MGAS generated substantial activity (Figures 4 and 5) and ankle moments (Figure 3) beginning around 30% stance and persisting through late stance for all conditions. MGAS activity and moments showed no distinct differences with and without PD-AFO use, except for the AFO Stiff condition for Subject B where the MGAS activity and moment increased to near its peak level faster and remained at a peak level longer than the No AFO and AFO Flexible conditions. In contrast, SOL function generally showed notable differences with and without PD-AFO use. SOL activity was substantially lower for both PD-AFO conditions compared to the no orthosis condition for both subjects (Figure 4). A similar trend was seen with the SOL moments; however, the SOL moment was similar for the No AFO and AFO flexible conditions for Subject B except for a slightly lower peak SOL moment for the AFO flexible condition (Figure 3). Across all conditions, SOL moments (Figure 3) were minimal until a burst from 70% to 100% stance (Region III). Peak SOL moments occurred between 82% and 88% stance across all conditions for both subjects; however, peak SOL moments were lower in the PD-AFO conditions compared to the no PD-AFO conditions.

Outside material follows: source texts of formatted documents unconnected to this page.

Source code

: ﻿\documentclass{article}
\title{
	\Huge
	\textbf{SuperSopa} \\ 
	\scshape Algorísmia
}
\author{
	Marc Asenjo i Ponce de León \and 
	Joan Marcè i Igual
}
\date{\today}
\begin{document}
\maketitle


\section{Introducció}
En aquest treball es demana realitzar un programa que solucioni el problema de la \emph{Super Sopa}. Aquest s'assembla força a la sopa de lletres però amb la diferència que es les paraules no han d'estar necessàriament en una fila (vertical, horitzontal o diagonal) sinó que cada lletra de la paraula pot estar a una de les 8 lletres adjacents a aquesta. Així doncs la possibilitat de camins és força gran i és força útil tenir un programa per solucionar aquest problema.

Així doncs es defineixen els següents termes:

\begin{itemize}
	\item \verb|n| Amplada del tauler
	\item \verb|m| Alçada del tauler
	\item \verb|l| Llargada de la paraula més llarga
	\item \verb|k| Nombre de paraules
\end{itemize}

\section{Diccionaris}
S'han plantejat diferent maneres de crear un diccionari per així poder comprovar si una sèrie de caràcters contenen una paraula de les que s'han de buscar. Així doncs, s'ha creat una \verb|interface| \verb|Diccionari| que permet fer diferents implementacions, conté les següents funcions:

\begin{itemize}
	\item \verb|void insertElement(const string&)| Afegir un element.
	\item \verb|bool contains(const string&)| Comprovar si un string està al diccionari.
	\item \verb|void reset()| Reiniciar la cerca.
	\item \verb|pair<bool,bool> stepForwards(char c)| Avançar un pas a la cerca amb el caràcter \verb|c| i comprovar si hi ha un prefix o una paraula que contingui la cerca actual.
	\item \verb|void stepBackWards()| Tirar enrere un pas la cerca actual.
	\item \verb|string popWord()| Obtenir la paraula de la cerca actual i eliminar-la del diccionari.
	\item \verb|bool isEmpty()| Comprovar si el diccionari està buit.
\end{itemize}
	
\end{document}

Medial gastrocnemius (MGAS) and soleus (SOL) activations for Subject A (left column) and Subject B (right column). Muscle activations predicted by the simulation, with maximum activation of 1.0 for each muscle.

MGAS and SOL EMG excitations. Experimental EMG activity shown for Subject A.
All PD-AFOs began generating a plantar flexor moment around 20% stance (Figure 3). The PD-AFOs generated larger peak moments as stiffness increased for both subjects. Timing of the peak PD-AFO moments remained consistent across conditions for both subjects, occurring between 74% and 79% stance except for the stiffest orthosis for Subject A, which had a peak moment at 88%.
Induced acceleration analysis revealed that MGAS induced minimal or slight knee flexion accelerations throughout stance in the No PD-AFO condition (Figure 6). In contrast, for the No PD-AFO condition, SOL induced substantial knee extension accelerations when active, from 70% to 100% stance (Region III), with peak knee extension accelerations occurring during 80%–90% stance, corresponding to peak SOL moments (Figure 6). These induced acceleration findings for both the MGAS and SOL agree with previous literature. 1 Similar to the SOL, the PD-AFOs induced knee extensions accelerations when dorsiflexed. However, the PD-AFOs began inducing the knee extension accelerations much earlier than SOL. The PD-AFO induced knee extension accelerations from around 20% stance through the remainder of stance (Figure 6). Furthermore, net knee joint extensor moments decreased from 20% to 70% stance (Region II) in the PD-AFO conditions compared to the no PD-AFO conditions for both subjects (Figure 7). Despite these kinetic changes, the knee flexion–extension kinematics remained consistent across conditions for Subject A (Figure 8). For Subject B, the general knee flexion–extension pattern remained consistent across conditions, but there were noted variations in the amplitudes of the knee angle with and without PD-AFO use (Figure 8).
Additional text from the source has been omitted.